## Goal of the exercise
Copy the listing in full and exactly, omitting its images.

☆ ☆ ☆ ☆

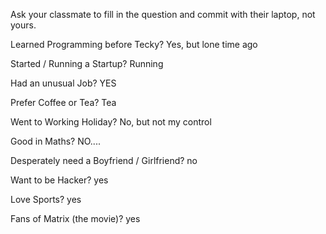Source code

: Ask your classmate to fill in the question and commit with their laptop, not yours.

Learned Programming before Tecky?
Yes, but lone time ago

Started / Running a Startup?
Running

Had an unusual Job?
YES

Prefer Coffee or Tea?
Tea

Went to Working Holiday?
No, but not my control

Good in Maths?
NO....

Desperately need a Boyfriend / Girlfriend?
no

Want to be Hacker?
yes

Love Sports?
yes

Fans of Matrix (the movie)?
yes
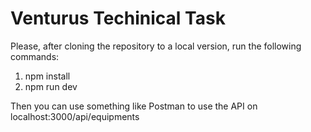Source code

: # Venturus Techinical Task

Please, after cloning the repository to a local version, run the following commands:

1. npm install
2. npm run dev

Then you can use something like Postman to use the API on localhost:3000/api/equipments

☆ ☆ ☆ ☆

## Result below
Source code

: Ask your classmate to fill in the question and commit with their laptop, not yours.

Learned Programming before Tecky?
Yes, but lone time ago

Started / Running a Startup?
Running

Had an unusual Job?
YES

Prefer Coffee or Tea?
Tea

Went to Working Holiday?
No, but not my control

Good in Maths?
NO....

Desperately need a Boyfriend / Girlfriend?
no

Want to be Hacker?
yes

Love Sports?
yes

Fans of Matrix (the movie)?
yes
Source code

: # Venturus Techinical Task

Please, after cloning the repository to a local version, run the following commands:

1. npm install
2. npm run dev

Then you can use something like Postman to use the API on localhost:3000/api/equipments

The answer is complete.